Back to Data Equity Hub

Feeding America: Identifying Racism in the Drivers of Food Insecurity

This dashboard digs into how systemic racism drives disparities in five economic indicators that impact a family's ability to access food: disability, homeownership, median income, poverty, and unemployment.

divider

 

The data

The dashboard contains data from the 2019 American Community Survey on five population-level indicators: poverty, homeownership, disability, median income, and unemployment. The data is available at the national, state, and county level, as well as by food bank service area—a metric Feeding America creates by aggregating all data on counties served by a particular food bank.

The visualization

For each of the five variables, a map provides a national and state-level view of rates per ethnicity of focus; once a state is selected, county-level data becomes available for that state. A key element of the dashboard are the bubble charts that accompany each map. The bubble charts communicate two key pieces of information: disparities in outcome by race, and the proportion of the population in each jurisdiction that identifies as each racer or ethnicity.  

The historical context

Food insecurity is an economic condition, influenced by the five factors analyzed in the dashboard. The disparities evident in those factors stem, in many cases, from systemic racism and bias. Black Americans experience low homeownership rates, for instance, because of historical redlining in real estate.
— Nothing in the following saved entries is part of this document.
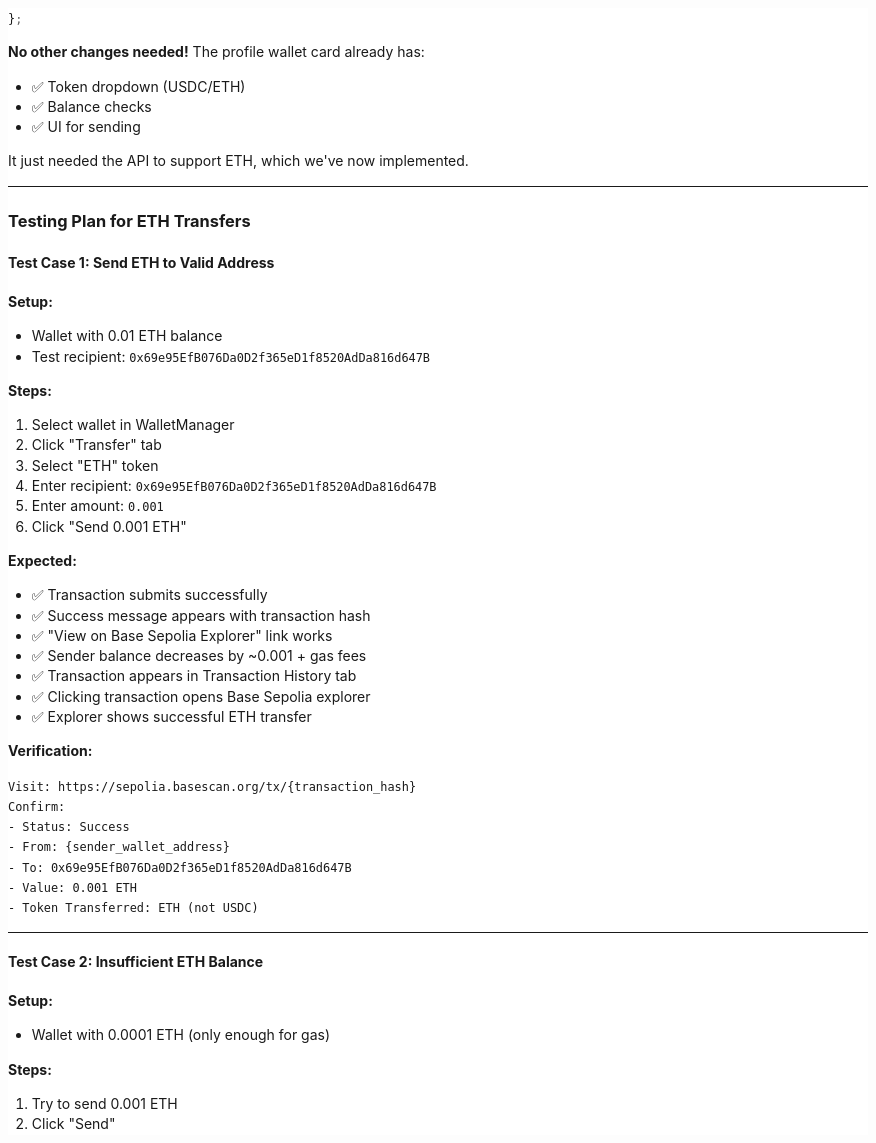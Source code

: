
 ```typescript
};
```

**No other changes needed!** The profile wallet card already has:
- ✅ Token dropdown (USDC/ETH)
- ✅ Balance checks
- ✅ UI for sending

It just needed the API to support ETH, which we've now implemented.

---

### Testing Plan for ETH Transfers

#### Test Case 1: Send ETH to Valid Address
**Setup:**
- Wallet with 0.01 ETH balance
- Test recipient: `0x69e95EfB076Da0D2f365eD1f8520AdDa816d647B`

**Steps:**
1. Select wallet in WalletManager
2. Click "Transfer" tab
3. Select "ETH" token
4. Enter recipient: `0x69e95EfB076Da0D2f365eD1f8520AdDa816d647B`
5. Enter amount: `0.001`
6. Click "Send 0.001 ETH"

**Expected:**
- ✅ Transaction submits successfully
- ✅ Success message appears with transaction hash
- ✅ "View on Base Sepolia Explorer" link works
- ✅ Sender balance decreases by ~0.001 + gas fees
- ✅ Transaction appears in Transaction History tab
- ✅ Clicking transaction opens Base Sepolia explorer
- ✅ Explorer shows successful ETH transfer

**Verification:**
```
Visit: https://sepolia.basescan.org/tx/{transaction_hash}
Confirm:
- Status: Success
- From: {sender_wallet_address}
- To: 0x69e95EfB076Da0D2f365eD1f8520AdDa816d647B
- Value: 0.001 ETH
- Token Transferred: ETH (not USDC)
```

---

#### Test Case 2: Insufficient ETH Balance
**Setup:**
- Wallet with 0.0001 ETH (only enough for gas)

**Steps:**
1. Try to send 0.001 ETH
2. Click "Send"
This dashboard shows how cascading barriers amount to food insecurity today.  

The current implications

Feeding America's primary motivation in creating this dashboard was to better understand the depth of racial disparities in the communities they serve, and how to address them. The organization's network of food banks can use this dashboard to inform their direct work in communities, as well as advocacy efforts they may undertake at the local level to push for more resources to build equity. While Feeding America is engaged with hunger relief, they know that food insecurity is a symptom of so many other economic disparities that need addressing.

divider

Data Deep-Dive

Key takeaways to guide analysis

Multiple pathways to understanding

Food insecurity is complex and influenced by multiple economic factors; this dashboard shows five indicators that impact hunger in America.

Disaggregating data reveals disparities

In DC, the median income for all races is $86,420: nearly 40% the national rate. But in the Capital, Black residents only earn a median income of $45,072.

Small population, large disparities

Native American residents represent just 1.7% of the overall U.S. population but have the highest overall poverty rate, at 24.9%.